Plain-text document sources
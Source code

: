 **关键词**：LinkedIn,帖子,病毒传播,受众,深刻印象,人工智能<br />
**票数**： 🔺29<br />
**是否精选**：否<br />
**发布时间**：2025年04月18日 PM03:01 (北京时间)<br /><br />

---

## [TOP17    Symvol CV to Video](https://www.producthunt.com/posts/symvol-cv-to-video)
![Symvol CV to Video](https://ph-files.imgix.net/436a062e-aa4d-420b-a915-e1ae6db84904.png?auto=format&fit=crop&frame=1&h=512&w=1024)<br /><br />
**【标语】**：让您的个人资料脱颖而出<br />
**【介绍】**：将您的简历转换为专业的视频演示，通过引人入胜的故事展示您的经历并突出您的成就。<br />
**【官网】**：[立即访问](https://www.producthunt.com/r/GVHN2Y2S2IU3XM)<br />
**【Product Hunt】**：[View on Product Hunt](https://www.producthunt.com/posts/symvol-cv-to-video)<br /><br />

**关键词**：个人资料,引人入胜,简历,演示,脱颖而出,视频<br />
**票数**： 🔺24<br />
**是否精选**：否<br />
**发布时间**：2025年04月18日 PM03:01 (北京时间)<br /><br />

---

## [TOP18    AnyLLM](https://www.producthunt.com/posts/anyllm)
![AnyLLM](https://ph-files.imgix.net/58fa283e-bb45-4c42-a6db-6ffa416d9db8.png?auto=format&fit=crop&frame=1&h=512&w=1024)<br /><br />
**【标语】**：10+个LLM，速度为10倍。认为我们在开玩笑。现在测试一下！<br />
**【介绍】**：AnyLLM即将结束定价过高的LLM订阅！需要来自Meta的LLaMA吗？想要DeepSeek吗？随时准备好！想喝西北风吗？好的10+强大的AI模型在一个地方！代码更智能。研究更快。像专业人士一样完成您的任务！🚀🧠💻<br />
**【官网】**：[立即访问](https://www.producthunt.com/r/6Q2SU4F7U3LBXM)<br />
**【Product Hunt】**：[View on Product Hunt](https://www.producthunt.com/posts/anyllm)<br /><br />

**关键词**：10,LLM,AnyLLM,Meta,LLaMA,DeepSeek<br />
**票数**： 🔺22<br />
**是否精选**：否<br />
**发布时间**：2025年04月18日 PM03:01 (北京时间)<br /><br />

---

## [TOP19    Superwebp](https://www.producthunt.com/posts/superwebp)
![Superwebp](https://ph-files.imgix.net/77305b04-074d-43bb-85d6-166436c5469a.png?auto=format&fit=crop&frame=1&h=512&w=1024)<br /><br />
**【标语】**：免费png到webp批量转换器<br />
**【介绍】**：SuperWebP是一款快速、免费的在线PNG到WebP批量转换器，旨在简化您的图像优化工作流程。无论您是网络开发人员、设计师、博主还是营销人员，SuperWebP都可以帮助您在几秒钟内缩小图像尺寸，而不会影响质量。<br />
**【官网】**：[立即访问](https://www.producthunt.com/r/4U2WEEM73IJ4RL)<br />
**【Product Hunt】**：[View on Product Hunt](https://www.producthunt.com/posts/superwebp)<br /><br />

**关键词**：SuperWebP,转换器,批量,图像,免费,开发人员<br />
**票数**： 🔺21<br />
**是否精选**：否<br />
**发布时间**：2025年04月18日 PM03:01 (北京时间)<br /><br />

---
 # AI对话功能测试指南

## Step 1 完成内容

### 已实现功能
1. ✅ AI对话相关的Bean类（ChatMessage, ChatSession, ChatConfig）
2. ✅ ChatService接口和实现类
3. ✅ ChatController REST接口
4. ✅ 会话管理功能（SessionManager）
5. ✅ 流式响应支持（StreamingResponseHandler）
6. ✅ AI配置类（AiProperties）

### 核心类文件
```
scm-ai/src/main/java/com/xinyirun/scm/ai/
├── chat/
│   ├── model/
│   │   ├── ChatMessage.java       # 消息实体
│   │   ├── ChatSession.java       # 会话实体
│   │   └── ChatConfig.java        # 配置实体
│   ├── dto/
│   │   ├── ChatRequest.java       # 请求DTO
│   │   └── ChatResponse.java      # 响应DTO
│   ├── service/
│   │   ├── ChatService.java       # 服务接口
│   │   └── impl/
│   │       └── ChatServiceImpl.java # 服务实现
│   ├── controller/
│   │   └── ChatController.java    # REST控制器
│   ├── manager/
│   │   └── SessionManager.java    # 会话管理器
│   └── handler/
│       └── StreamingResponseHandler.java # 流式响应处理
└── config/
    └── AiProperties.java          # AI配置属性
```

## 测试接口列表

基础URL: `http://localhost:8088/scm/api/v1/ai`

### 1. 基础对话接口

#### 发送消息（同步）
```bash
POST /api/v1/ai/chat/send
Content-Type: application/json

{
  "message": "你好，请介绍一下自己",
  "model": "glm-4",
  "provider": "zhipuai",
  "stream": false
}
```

[Task prompt]
Once you have read the data above, print all of it again exactly.

[Problem solution]
Source code

: **关键词**：LinkedIn,帖子,病毒传播,受众,深刻印象,人工智能<br />
**票数**： 🔺29<br />
**是否精选**：否<br />
**发布时间**：2025年04月18日 PM03:01 (北京时间)<br /><br />

---

## [TOP17    Symvol CV to Video](https://www.producthunt.com/posts/symvol-cv-to-video)
![Symvol CV to Video](https://ph-files.imgix.net/436a062e-aa4d-420b-a915-e1ae6db84904.png?auto=format&fit=crop&frame=1&h=512&w=1024)<br /><br />
**【标语】**：让您的个人资料脱颖而出<br />
**【介绍】**：将您的简历转换为专业的视频演示，通过引人入胜的故事展示您的经历并突出您的成就。<br />
**【官网】**：[立即访问](https://www.producthunt.com/r/GVHN2Y2S2IU3XM)<br />
**【Product Hunt】**：[View on Product Hunt](https://www.producthunt.com/posts/symvol-cv-to-video)<br /><br />

**关键词**：个人资料,引人入胜,简历,演示,脱颖而出,视频<br />
**票数**： 🔺24<br />
**是否精选**：否<br />
**发布时间**：2025年04月18日 PM03:01 (北京时间)<br /><br />

---

## [TOP18    AnyLLM](https://www.producthunt.com/posts/anyllm)
![AnyLLM](https://ph-files.imgix.net/58fa283e-bb45-4c42-a6db-6ffa416d9db8.png?auto=format&fit=crop&frame=1&h=512&w=1024)<br /><br />
**【标语】**：10+个LLM，速度为10倍。认为我们在开玩笑。现在测试一下！<br />
**【介绍】**：AnyLLM即将结束定价过高的LLM订阅！需要来自Meta的LLaMA吗？想要DeepSeek吗？随时准备好！想喝西北风吗？好的10+强大的AI模型在一个地方！代码更智能。研究更快。像专业人士一样完成您的任务！🚀🧠💻<br />
**【官网】**：[立即访问](https://www.producthunt.com/r/6Q2SU4F7U3LBXM)<br />
**【Product Hunt】**：[View on Product Hunt](https://www.producthunt.com/posts/anyllm)<br /><br />

**关键词**：10,LLM,AnyLLM,Meta,LLaMA,DeepSeek<br />
**票数**： 🔺22<br />
**是否精选**：否<br />
**发布时间**：2025年04月18日 PM03:01 (北京时间)<br /><br />

---

## [TOP19    Superwebp](https://www.producthunt.com/posts/superwebp)
![Superwebp](https://ph-files.imgix.net/77305b04-074d-43bb-85d6-166436c5469a.png?auto=format&fit=crop&frame=1&h=512&w=1024)<br /><br />
**【标语】**：免费png到webp批量转换器<br />
**【介绍】**：SuperWebP是一款快速、免费的在线PNG到WebP批量转换器，旨在简化您的图像优化工作流程。无论您是网络开发人员、设计师、博主还是营销人员，SuperWebP都可以帮助您在几秒钟内缩小图像尺寸，而不会影响质量。<br />
**【官网】**：[立即访问](https://www.producthunt.com/r/4U2WEEM73IJ4RL)<br />
**【Product Hunt】**：[View on Product Hunt](https://www.producthunt.com/posts/superwebp)<br /><br />

**关键词**：SuperWebP,转换器,批量,图像,免费,开发人员<br />
**票数**： 🔺21<br />
**是否精选**：否<br />
**发布时间**：2025年04月18日 PM03:01 (北京时间)<br /><br />

---
 # AI对话功能测试指南

## Step 1 完成内容

### 已实现功能
1. ✅ AI对话相关的Bean类（ChatMessage, ChatSession, ChatConfig）
2. ✅ ChatService接口和实现类
3. ✅ ChatController REST接口
4. ✅ 会话管理功能（SessionManager）
5. ✅ 流式响应支持（StreamingResponseHandler）
6. ✅ AI配置类（AiProperties）

### 核心类文件
```
scm-ai/src/main/java/com/xinyirun/scm/ai/
├── chat/
│   ├── model/
│   │   ├── ChatMessage.java       # 消息实体
│   │   ├── ChatSession.java       # 会话实体
│   │   └── ChatConfig.java        # 配置实体
│   ├── dto/
│   │   ├── ChatRequest.java       # 请求DTO
│   │   └── ChatResponse.java      # 响应DTO
│   ├── service/
│   │   ├── ChatService.java       # 服务接口
│   │   └── impl/
│   │       └── ChatServiceImpl.java # 服务实现
│   ├── controller/
│   │   └── ChatController.java    # REST控制器
│   ├── manager/
│   │   └── SessionManager.java    # 会话管理器
│   └── handler/
│       └── StreamingResponseHandler.java # 流式响应处理
└── config/
    └── AiProperties.java          # AI配置属性
```

## 测试接口列表

基础URL: `http://localhost:8088/scm/api/v1/ai`

### 1. 基础对话接口

#### 发送消息（同步）
```bash
POST /api/v1/ai/chat/send
Content-Type: application/json

{
  "message": "你好，请介绍一下自己",
  "model": "glm-4",
  "provider": "zhipuai",
  "stream": false
}
```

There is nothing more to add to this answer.